The United Workers Union issued a statement on Friday to say that Eldercare was forcing employees to resign should they choose to primarily work for another provider.
However, Eldercare said it contacted these employees to ask their intentions and invite them to request further unpaid leave if their circumstances warranted it.
Under current COVID-19 restrictions, South Australian aged care staff are only allowed to work at one facility to limit the risk of coronavirus spreading between facilities.
The UWU said in statement that “Eldercare is effectively sacking essential aged care workers who have worked throughout the pandemic, telling them they must resign from their positions if they have another aged care job.”
The UWU aged care director Carolyn Smith condemned Eldercare’s decision.
“Eldercare cutting these workers’ jobs highlights the complete lack of respect management have for the workers who have carried them through the COVID-19 crisis,” Ms Smith said in a statement.
“After turning up to work on the frontline every day through this pandemic, aged care workers shouldn’t be punished for doing their part to keep the community safe. These workers have done nothing wrong. For Eldercare to turn around and show them the door is a disgrace,” Ms Smith said.
Ms Smith said this was also a failure of the SA state government.
“When the second job ban was introduced, we raised concerns about the potential for situations like this to arise, but they chose not to put any safeguards in place to protect these workers,” she said.
Eldercare CEO Jane Pickering told Australian Ageing Agenda the statements made by UWU were false.
“Eldercare has not required any of our employees to resign,” Ms Pickering told AAA.
Ms Pickering said Eldercare has a number of employees who have not been working with the provider for three months because they elected to work for an alternative provider.

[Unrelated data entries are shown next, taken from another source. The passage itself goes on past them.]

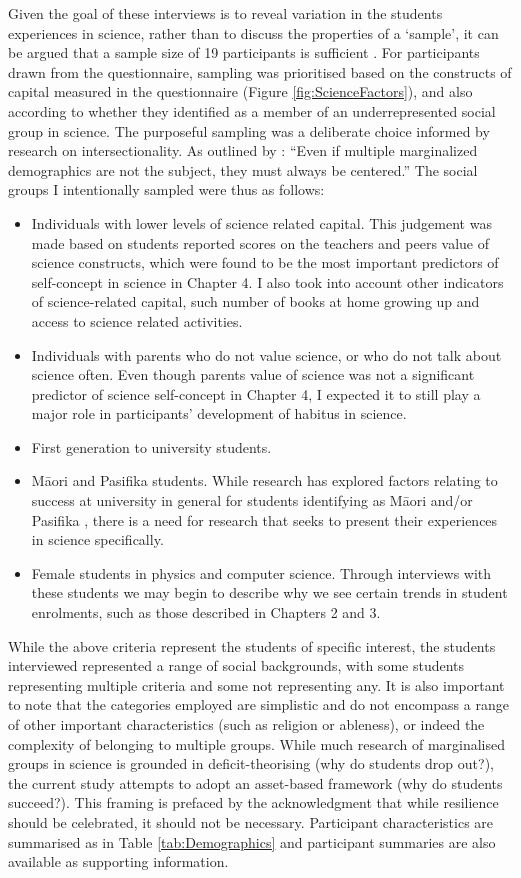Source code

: Given the goal of these interviews is to reveal variation in the students experiences in science, rather than to discuss the properties of a `sample', it can be argued that a sample size of 19 participants is sufficient \cite{berglund2006students}. For participants drawn from the questionnaire, sampling was prioritised based on the constructs of capital measured in the questionnaire (Figure \ref{fig:ScienceFactors}), and also according to whether they identified as a member of an underrepresented social group in science. The purposeful sampling was a deliberate choice informed by research on intersectionality. As outlined by \cite{duran2019using}: ``Even if multiple marginalized demographics are not the subject, they must always be centered.'' The social groups I intentionally sampled were thus as follows:
\begin{itemize}
    \item Individuals with lower levels of science related capital. This judgement was made based on students reported scores on the teachers and peers value of science constructs, which were found to be the most important predictors of self-concept in science in Chapter 4.  I also took into account other indicators of science-related capital, such number of books at home growing up and access to science related activities.
    \item Individuals with parents who do not value science, or who do not talk about science often. Even though parents value of science was not a significant predictor of science self-concept in Chapter 4, I expected it to still play a major role in participants' development of habitus in science. 
    \item First generation to university students. 
    \item M\={a}ori and Pasifika students. While research has explored factors relating to success at university in general for students identifying as M\={a}ori and/or Pasifika \citep{mayeda2014you}, there is a need for research that seeks to present their experiences in science specifically. 
    \item Female students in physics and computer science. Through interviews with these students we may begin to describe why we see certain trends in student enrolments, such as those described in Chapters 2 and 3.
\end{itemize}
While the above criteria represent the students of specific interest, the students interviewed represented a range of social backgrounds, with some students representing multiple criteria and some not representing any. It is also important to note that the categories employed are simplistic and do not encompass a range of other important characteristics (such as religion or ableness), or indeed the complexity of belonging to multiple groups. While much research of marginalised groups in science is grounded in deficit-theorising (why do students drop out?), the current study attempts to adopt an asset-based framework (why do students succeed?). This framing is prefaced by the acknowledgment that while resilience should be celebrated, it should not be necessary. Participant characteristics are summarised as in Table \ref{tab:Demographics} and participant summaries are also available as supporting information. 


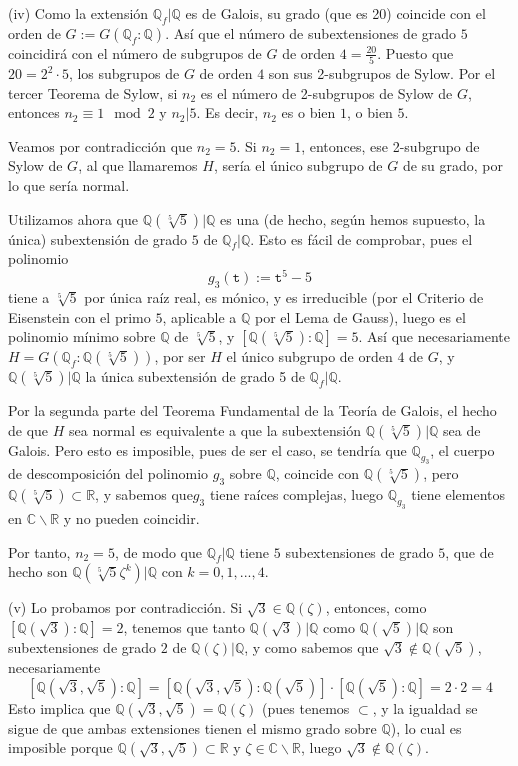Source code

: (iv) Como la extensión  $\mathbb{Q}_f | \mathbb{Q}$ es de Galois, su grado (que es 20) coincide con el orden de $G := G(\mathbb{Q}_f : \mathbb{Q})$. Así que el número de subextensiones de grado $5$ coincidirá con el número de subgrupos de $G$ de orden $4 = \frac{20}{5}$. Puesto que $20 = 2^2 \cdot 5$, los subgrupos de $G$ de orden $4$ son sus 2-subgrupos de Sylow. Por el tercer Teorema de Sylow, si $n_2$ es el número de 2-subgrupos de Sylow de $G$, entonces $n_2 \equiv1\mod 2$ y $n_2 | 5$. Es decir, $n_2$ es o bien $1$, o bien $5$.

Veamos por contradicción que $n_2 = 5$. Si $n_2 = 1$, entonces, ese 2-subgrupo de Sylow de $G$, al que llamaremos $H$, sería el único subgrupo de $G$ de su grado, por lo que sería normal.

Utilizamos ahora que $\mathbb{Q}(\sqrt[5]{5})|\mathbb{Q}$ es una (de hecho, según hemos supuesto, la única) subextensión de grado $5$ de $\mathbb{Q}_f | \mathbb{Q}$. Esto es fácil de comprobar, pues el polinomio
$$g_3(\mathtt{t}) := \mathtt{t}^5 - 5$$
tiene a $\sqrt[5]{5}$ por única raíz real, es mónico, y es irreducible (por el Criterio de Eisenstein con el primo $5$, aplicable a $\mathbb{Q}$ por el Lema de Gauss), luego es el polinomio mínimo sobre $\mathbb{Q}$ de $\sqrt[5]{5}$, y $[\mathbb{Q}(\sqrt[5]{5}) : \mathbb{Q}] = 5$. Así que necesariamente $H = G(\mathbb{Q}_f : \mathbb{Q}(\sqrt[5]{5}))$, por ser $H$ el único subgrupo de orden $4$ de $G$, y $\mathbb{Q}(\sqrt[5]{5}) | \mathbb{Q}$ la única subextensión de grado 5 de $\mathbb{Q}_f | \mathbb{Q}$.

Por la segunda parte del Teorema Fundamental de la Teoría de Galois, el hecho de que $H$ sea normal es equivalente a que la subextensión $\mathbb{Q}(\sqrt[5]{5})|\mathbb{Q}$ sea de Galois. Pero esto es imposible, pues de ser el caso, se tendría que $\mathbb{Q}_{g_3}$, el cuerpo de descomposición del polinomio $g_3$ sobre $\mathbb{Q}$, coincide con $\mathbb{Q}(\sqrt[5]{5})$, pero $\mathbb{Q}(\sqrt[5]{5}) \subset \mathbb{R}$, y sabemos que$g_3$ tiene raíces complejas, luego $\mathbb{Q}_{g_3}$ tiene elementos en $\mathbb{C} \backslash \mathbb{R}$ y no pueden coincidir.

Por tanto, $n_2 = 5$, de modo que $\mathbb{Q}_f | \mathbb{Q}$ tiene $5$ subextensiones de grado $5$, que de hecho son $\mathbb{Q}(\sqrt[5]{5}\zeta^k) | \mathbb{Q}$ con $k=0,1,...,4$.

(v) Lo probamos por contradicción. Si $\sqrt{3} \in \mathbb{Q}(\zeta)$, entonces, como $[\mathbb{Q}(\sqrt{3}):\mathbb{Q}] = 2$, tenemos que tanto $\mathbb{Q}(\sqrt{3})|\mathbb{Q}$ como $\mathbb{Q}(\sqrt{5})|\mathbb{Q}$ son subextensiones de grado $2$ de $\mathbb{Q}(\zeta) | \mathbb{Q}$, y como sabemos que $\sqrt{3} \notin \mathbb{Q}(\sqrt{5})$, necesariamente
$$[\mathbb{Q}(\sqrt{3}, \sqrt{5}):\mathbb{Q}] = [\mathbb{Q}(\sqrt{3}, \sqrt{5}):\mathbb{Q}(\sqrt{5})] \cdot [\mathbb{Q}(\sqrt{5}):\mathbb{Q}] = 2 \cdot 2 = 4$$
Esto implica que $\mathbb{Q}(\sqrt{3}, \sqrt{5}) = \mathbb{Q}(\zeta)$ (pues tenemos $\subset$, y la igualdad se sigue de que ambas extensiones tienen el mismo grado sobre $\mathbb{Q}$), lo cual es imposible porque $\mathbb{Q}(\sqrt{3}, \sqrt{5}) \subset \mathbb{R}$ y $\zeta \in \mathbb{C} \backslash \mathbb{R}$, luego $\sqrt{3} \notin \mathbb{Q}(\zeta)$.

“We have recently contacted these employees to ask their intentions regarding returning to work with Eldercare.
“This included inviting employees to request a further period of leave from Eldercare based on personal circumstances,” she said.

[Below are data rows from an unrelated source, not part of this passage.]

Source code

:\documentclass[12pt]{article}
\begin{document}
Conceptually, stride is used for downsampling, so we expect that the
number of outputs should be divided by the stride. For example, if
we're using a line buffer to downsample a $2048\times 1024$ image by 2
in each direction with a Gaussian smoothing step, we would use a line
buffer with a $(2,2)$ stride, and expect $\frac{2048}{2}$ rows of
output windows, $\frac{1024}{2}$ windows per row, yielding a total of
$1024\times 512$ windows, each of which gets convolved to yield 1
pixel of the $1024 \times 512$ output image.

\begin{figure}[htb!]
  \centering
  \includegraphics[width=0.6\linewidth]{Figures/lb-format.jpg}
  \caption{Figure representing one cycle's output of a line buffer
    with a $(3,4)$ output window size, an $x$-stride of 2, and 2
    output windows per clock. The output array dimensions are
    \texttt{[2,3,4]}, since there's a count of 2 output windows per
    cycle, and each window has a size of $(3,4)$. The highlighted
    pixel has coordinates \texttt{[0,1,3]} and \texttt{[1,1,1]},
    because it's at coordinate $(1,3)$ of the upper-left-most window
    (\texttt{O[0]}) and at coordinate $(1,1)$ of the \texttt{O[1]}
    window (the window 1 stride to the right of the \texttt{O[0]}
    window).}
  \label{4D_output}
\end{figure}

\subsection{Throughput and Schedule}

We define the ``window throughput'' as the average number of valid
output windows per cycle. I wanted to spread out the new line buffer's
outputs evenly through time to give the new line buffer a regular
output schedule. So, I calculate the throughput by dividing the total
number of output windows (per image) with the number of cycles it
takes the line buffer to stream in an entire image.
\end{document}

The letter asks employees to indicate via an online form whether they will return to work solely with Eldercare, continue to work permanent shifts for another provider and therefore resign due to unavailability to be rostered as per their employment contract, or have exceptional circumstances that are the basis for a request for further unpaid leave.
Ms Pickering said the organisation valued its workforce and its residents.
“Continuity of care is best achieved with a stable, committed workforce, and wherever possible we seek to ensure that our workforce is ready and available to provide care to our residents,” she said.
In response to Eldercare’s comments, Ms Smith reiterated that the provider has forced its employees to resign.
“Eldercare has told workers that they are not able to remain on unpaid leave if they nominated an alternative primary employer,” Ms Smith told AAA.
“Therefore, they have ultimately sacked these workers,” she said.